## What is expected
Below are entries. Copy exactly the lines running from the line that holds "### Decoding the job description" to the line that holds "- Operations Analyst—analyzes", with both ends included.

(Saved entries)
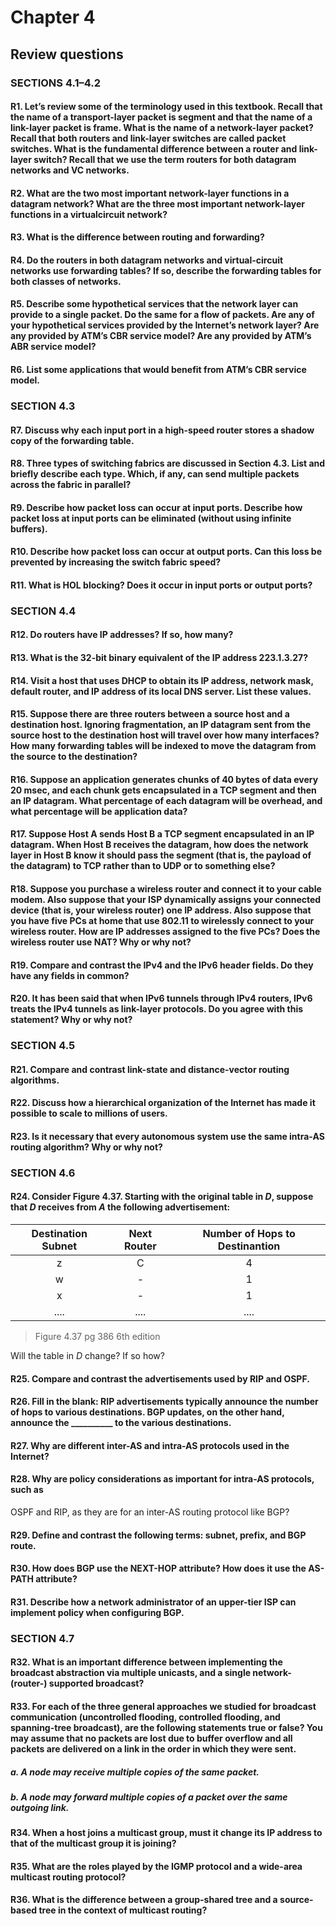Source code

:
# Chapter 4

## Review questions

### SECTIONS 4.1–4.2

#### R1. Let’s review some of the terminology used in this textbook. Recall that the name of a transport-layer packet is segment and that the name of a link-layer packet is frame. What is the name of a network-layer packet? Recall that both routers and link-layer switches are called packet switches. What is the fundamental difference between a router and link-layer switch? Recall that we use the term routers for both datagram networks and VC networks.

#### R2. What are the two most important network-layer functions in a datagram network? What are the three most important network-layer functions in a virtualcircuit network?

#### R3. What is the difference between routing and forwarding?

#### R4. Do the routers in both datagram networks and virtual-circuit networks use forwarding tables? If so, describe the forwarding tables for both classes of networks.

#### R5. Describe some hypothetical services that the network layer can provide to a single packet. Do the same for a flow of packets. Are any of your hypothetical services provided by the Internet’s network layer? Are any provided by ATM’s CBR service model? Are any provided by ATM’s ABR service model?

#### R6. List some applications that would benefit from ATM’s CBR service model.

### SECTION 4.3
#### R7. Discuss why each input port in a high-speed router stores a shadow copy of the forwarding table.

#### R8. Three types of switching fabrics are discussed in Section 4.3. List and briefly describe each type. Which, if any, can send multiple packets across the fabric in parallel?

#### R9. Describe how packet loss can occur at input ports. Describe how packet loss at input ports can be eliminated (without using infinite buffers).

#### R10. Describe how packet loss can occur at output ports. Can this loss be prevented by increasing the switch fabric speed?

#### R11. What is HOL blocking? Does it occur in input ports or output ports?

### SECTION 4.4
#### R12. Do routers have IP addresses? If so, how many?
#### R13. What is the 32-bit binary equivalent of the IP address 223.1.3.27?
#### R14. Visit a host that uses DHCP to obtain its IP address, network mask, default router, and IP address of its local DNS server. List these values.

#### R15. Suppose there are three routers between a source host and a destination host. Ignoring fragmentation, an IP datagram sent from the source host to the destination host will travel over how many interfaces? How many forwarding tables will be indexed to move the datagram from the source to the destination?

#### R16. Suppose an application generates chunks of 40 bytes of data every 20 msec, and each chunk gets encapsulated in a TCP segment and then an IP datagram. What percentage of each datagram will be overhead, and what percentage will be application data?

#### R17. Suppose Host A sends Host B a TCP segment encapsulated in an IP datagram. When Host B receives the datagram, how does the network layer in Host B know it should pass the segment (that is, the payload of the datagram) to TCP rather than to UDP or to something else?

#### R18. Suppose you purchase a wireless router and connect it to your cable modem. Also suppose that your ISP dynamically assigns your connected device (that is, your wireless router) one IP address. Also suppose that you have five PCs at home that use 802.11 to wirelessly connect to your wireless router. How are IP addresses assigned to the five PCs? Does the wireless router use NAT? Why or why not?

#### R19. Compare and contrast the IPv4 and the IPv6 header fields. Do they have any fields in common?

#### R20. It has been said that when IPv6 tunnels through IPv4 routers, IPv6 treats the IPv4 tunnels as link-layer protocols. Do you agree with this statement? Why or why not?

### SECTION 4.5
#### R21. Compare and contrast link-state and distance-vector routing algorithms.

#### R22. Discuss how a hierarchical organization of the Internet has made it possible to scale to millions of users.

#### R23. Is it necessary that every autonomous system use the same intra-AS routing algorithm? Why or why not?

### SECTION 4.6

#### R24. Consider Figure 4.37. Starting with the original table in _D_, suppose that _D_ receives from _A_ the following advertisement: 

| Destination Subnet | Next Router | Number of Hops to Destinantion |
|        :---:       |    :---:    |              :---:             |
|          z         |      C      |                4               |
|          w         |      -      |                1               |
|          x         |      -      |                1               |
|        ....        |     ....    |              ....              |
> Figure 4.37 pg 386 6th edition

Will the table in _D_ change? If so how?

#### R25. Compare and contrast the advertisements used by RIP and OSPF.

#### R26. Fill in the blank: RIP advertisements typically announce the number of hops to various destinations. BGP updates, on the other hand, announce the __________ to the various destinations.

####  R27. Why are different inter-AS and intra-AS protocols used in the Internet?

#### R28. Why are policy considerations as important for intra-AS protocols, such as
OSPF and RIP, as they are for an inter-AS routing protocol like BGP?

#### R29. Define and contrast the following terms: subnet, prefix, and BGP route.

#### R30. How does BGP use the NEXT-HOP attribute? How does it use the AS-PATH attribute?

#### R31. Describe how a network administrator of an upper-tier ISP can implement policy when configuring BGP.

### SECTION 4.7

#### R32. What is an important difference between implementing the broadcast abstraction via multiple unicasts, and a single network- (router-) supported broadcast?

#### R33. For each of the three general approaches we studied for broadcast communication (uncontrolled flooding, controlled flooding, and spanning-tree broadcast), are the following statements true or false? You may assume that no packets are lost due to buffer overflow and all packets are delivered on a link in the order in which they were sent.

##### a. A node may receive multiple copies of the same packet.

##### b. A node may forward multiple copies of a packet over the same outgoing link.

#### R34. When a host joins a multicast group, must it change its IP address to that of the multicast group it is joining?

#### R35. What are the roles played by the IGMP protocol and a wide-area multicast routing protocol?

#### R36. What is the difference between a group-shared tree and a source-based tree in the context of multicast routing?
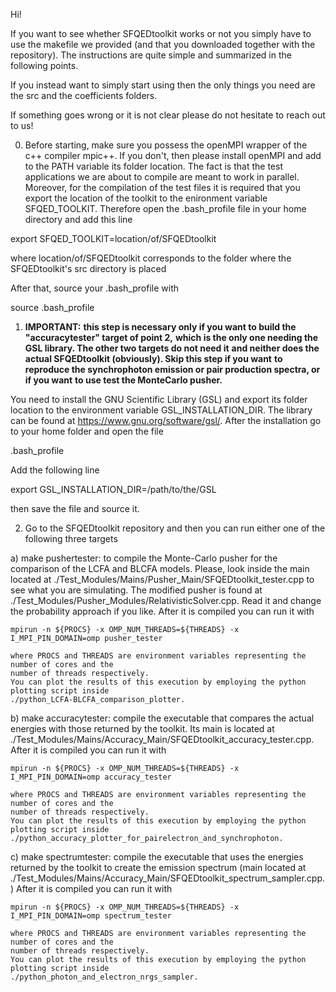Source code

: Hi!

If you want to see whether SFQEDtoolkit works or not you simply have to use
the makefile we provided (and that you downloaded together with the repository).
The instructions are quite simple and summarized in the following points.

If you instead want to simply start using then the only things you need are the 
src and the coefficients folders.

If something goes wrong or it is not clear please do not hesitate to reach out to us!

0. Before starting, make sure you possess the openMPI wrapper of the c++ compiler
mpic++. If you don't, then please install openMPI and add to the PATH variable its
folder location. The fact is that the test applications we are about to compile
are meant to work in parallel. Moreover, for the compilation of the test files it
is required that you export the location of the toolkit to the enironment variable
SFQED_TOOLKIT. Therefore open the .bash_profile file in your home directory and add
this line

export SFQED_TOOLKIT=location/of/SFQEDtoolkit

where location/of/SFQEDtoolkit corresponds to the folder where the SFQEDtoolkit's src
directory is placed

After that, source your .bash_profile with

source .bash_profile 

1. **IMPORTANT:**
**this step is necessary only if you want to build the "accuracytester" target of point 2,**
**which is the only one needing the GSL library. The other two targets do not need it**
**and neither does the actual SFQEDtoolkit (obviously). Skip this step if you want**
**to reproduce the synchrophoton emission or pair production spectra, or if you want**
**to use test the MonteCarlo pusher.**

You need to install the GNU Scientific Library (GSL) and export its folder
location to the environment variable GSL_INSTALLATION_DIR. The library can be found
at https://www.gnu.org/software/gsl/. After the installation go to your home folder and
open the file

.bash_profile

Add the following line

export GSL_INSTALLATION_DIR=/path/to/the/GSL

then save the file and source it.

2. Go to the SFQEDtoolkit repository and then you can run either one of the following
three targets

a) make pushertester: to compile the Monte-Carlo pusher for the comparison of the LCFA and BLCFA models. 
    Please, look inside the main located
    at ./Test_Modules/Mains/Pusher_Main/SFQEDtoolkit_tester.cpp to see what you are simulating.
    The modified pusher is found at ./Test_Modules/Pusher_Modules/RelativisticSolver.cpp.
    Read it and change the probability approach if you like.
    After it is compiled you can run it with

    mpirun -n ${PROCS} -x OMP_NUM_THREADS=${THREADS} -x I_MPI_PIN_DOMAIN=omp pusher_tester

    where PROCS and THREADS are environment variables representing the number of cores and the
    number of threads respectively.
    You can plot the results of this execution by employing the python plotting script inside 
    ./python_LCFA-BLCFA_comparison_plotter.
    

b) make accuracytester: compile the executable that compares the actual energies with those
    returned by the toolkit. Its main is located at ./Test_Modules/Mains/Accuracy_Main/SFQEDtoolkit_accuracy_tester.cpp.
    After it is compiled you can run it with

    mpirun -n ${PROCS} -x OMP_NUM_THREADS=${THREADS} -x I_MPI_PIN_DOMAIN=omp accuracy_tester

    where PROCS and THREADS are environment variables representing the number of cores and the
    number of threads respectively.
    You can plot the results of this execution by employing the python plotting script inside 
    ./python_accuracy_plotter_for_pairelectron_and_synchrophoton.

c) make spectrumtester: compile the executable that uses the energies returned by the toolkit
    to create the emission spectrum (main located at ./Test_Modules/Mains/Accuracy_Main/SFQEDtoolkit_spectrum_sampler.cpp.)
    After it is compiled you can run it with

    mpirun -n ${PROCS} -x OMP_NUM_THREADS=${THREADS} -x I_MPI_PIN_DOMAIN=omp spectrum_tester

    where PROCS and THREADS are environment variables representing the number of cores and the
    number of threads respectively.
    You can plot the results of this execution by employing the python plotting script inside 
    ./python_photon_and_electron_nrgs_sampler.



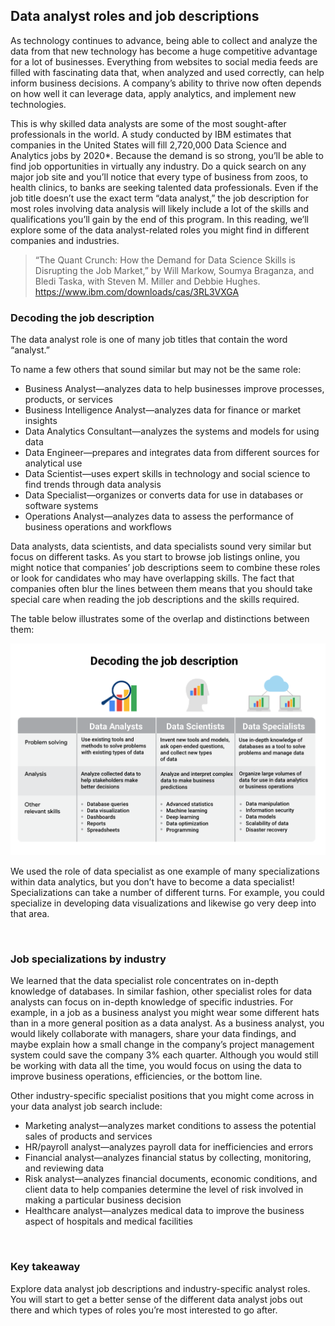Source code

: ## Data analyst roles and job descriptions

As technology continues to advance, being able to collect and analyze the data from that new technology has become a huge competitive advantage for a lot of businesses. Everything from websites to social media feeds are filled with fascinating data that, when analyzed and used correctly, can help inform business decisions. A company’s ability to thrive now often depends on how well it can leverage data, apply analytics, and implement new technologies.

This is why skilled data analysts are some of the most sought-after professionals in the world. A study conducted by IBM estimates that companies in the United States will fill 2,720,000 Data Science and Analytics jobs by 2020\*. Because the demand is so strong, you’ll be able to find job opportunities in virtually any industry. Do a quick search on any major job site and you’ll notice that every type of business from zoos, to health clinics, to banks are seeking talented data professionals. Even if the job title doesn’t use the exact term “data analyst,” the job description for most roles involving data analysis will likely include a lot of the skills and qualifications you’ll gain by the end of this program. In this reading, we’ll explore some of the data analyst-related roles you might find in different companies and industries.

> “The Quant Crunch: How the Demand for Data Science Skills is Disrupting the Job Market,” by Will Markow, Soumya Braganza, and Bledi Taska, with Steven M. Miller and Debbie Hughes. https://www.ibm.com/downloads/cas/3RL3VXGA

### Decoding the job description

The data analyst role is one of many job titles that contain the word “analyst.”

To name a few others that sound similar but may not be the same role:

- Business Analyst—analyzes data to help businesses improve processes, products, or services
- Business Intelligence Analyst—analyzes data for finance or market insights
- Data Analytics Consultant—analyzes the systems and models for using data
- Data Engineer—prepares and integrates data from different sources for analytical use
- Data Scientist—uses expert skills in technology and social science to find trends through data analysis
- Data Specialist—organizes or converts data for use in databases or software systems
- Operations Analyst—analyzes data to assess the performance of business operations and workflows

Data analysts, data scientists, and data specialists sound very similar but focus on different tasks. As you start to browse job listings online, you might notice that companies’ job descriptions seem to combine these roles or look for candidates who may have overlapping skills. The fact that companies often blur the lines between them means that you should take special care when reading the job descriptions and the skills required.

The table below illustrates some of the overlap and distinctions between them:

![Decoding Job Description](./img/JD.png)

We used the role of data specialist as one example of many specializations within data analytics, but you don’t have to become a data specialist! Specializations can take a number of different turns. For example, you could specialize in developing data visualizations and likewise go very deep into that area.

&nbsp;

### Job specializations by industry

We learned that the data specialist role concentrates on in-depth knowledge of databases. In similar fashion, other specialist roles for data analysts can focus on in-depth knowledge of specific industries. For example, in a job as a business analyst you might wear some different hats than in a more general position as a data analyst. As a business analyst, you would likely collaborate with managers, share your data findings, and maybe explain how a small change in the company’s project management system could save the company 3% each quarter. Although you would still be working with data all the time, you would focus on using the data to improve business operations, efficiencies, or the bottom line.

Other industry-specific specialist positions that you might come across in your data analyst job search include:

- Marketing analyst—analyzes market conditions to assess the potential sales of products and services
- HR/payroll analyst—analyzes payroll data for inefficiencies and errors
- Financial analyst—analyzes financial status by collecting, monitoring, and reviewing data
- Risk analyst—analyzes financial documents, economic conditions, and client data to help companies determine the level of risk involved in making a particular business decision
- Healthcare analyst—analyzes medical data to improve the business aspect of hospitals and medical facilities

&nbsp;

### Key takeaway

Explore data analyst job descriptions and industry-specific analyst roles. You will start to get a better sense of the different data analyst jobs out there and which types of roles you’re most interested to go after.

## Written solution
### Decoding the job description

The data analyst role is one of many job titles that contain the word “analyst.”

To name a few others that sound similar but may not be the same role:

- Business Analyst—analyzes data to help businesses improve processes, products, or services
- Business Intelligence Analyst—analyzes data for finance or market insights
- Data Analytics Consultant—analyzes the systems and models for using data
- Data Engineer—prepares and integrates data from different sources for analytical use
- Data Scientist—uses expert skills in technology and social science to find trends through data analysis
- Data Specialist—organizes or converts data for use in databases or software systems
- Operations Analyst—analyzes data to assess the performance of business operations and workflows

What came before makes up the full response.